I spend a lot of time – in both my professional and private life – on the web. This makes me one of the 72% of people aged 14 or over in Germany who are online. And finding something worth reading on all those forums, noticeboards and much-hyped social media platforms is like looking for a needle in a haystack. It’s precisely the people with the least idea about a subject, who have failed to acquire basic rules of language and spelling, who think the louder you shout the more right you are. It is precisely these people whose mewling characterises this (the one thing they can agree on) oh so useful medium.

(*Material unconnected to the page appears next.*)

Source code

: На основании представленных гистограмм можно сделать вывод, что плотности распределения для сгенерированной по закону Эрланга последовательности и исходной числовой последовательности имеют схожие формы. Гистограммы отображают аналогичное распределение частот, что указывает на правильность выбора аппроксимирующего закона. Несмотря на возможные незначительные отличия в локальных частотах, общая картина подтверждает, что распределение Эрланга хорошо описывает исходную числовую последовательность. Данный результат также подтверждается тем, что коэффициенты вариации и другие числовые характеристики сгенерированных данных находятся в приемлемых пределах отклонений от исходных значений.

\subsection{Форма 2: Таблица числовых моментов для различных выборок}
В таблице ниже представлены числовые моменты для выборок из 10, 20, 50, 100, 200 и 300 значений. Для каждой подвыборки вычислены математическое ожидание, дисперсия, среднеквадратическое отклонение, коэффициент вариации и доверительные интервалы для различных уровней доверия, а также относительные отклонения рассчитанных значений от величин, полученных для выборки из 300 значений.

But why should this be? Well, I believe that the decline in standards on the internet is due to the democratisation of the medium; in the realisation of the idea of enabling anyone, at any time, to contribute to “actively shaping the web” for next to no financial outlay. The decline of the internet is the result of flatrate internet access. This is what makes it possible for people to stick their oar in wherever and whenever they feel the need. And this genus of people appears to have a strongly conditioned need to tell you what they think. The social rules which ensure that in real life such perpetual irritants quickly find themselves without an audience just don’t work online. Anyone behaving this obnoxiously in my local pub will soon find himself out on his ear. If you shout and scream your way through school, you’re going to spend a lot of time sitting outside the headmaster’s office (unless of course you’re a teacher). Sadly, however, it just doesn’t work this way online.
As popular German comedian Dieter Nuhr once put it, "If you don’t have a clue, just keep your mouth shut!"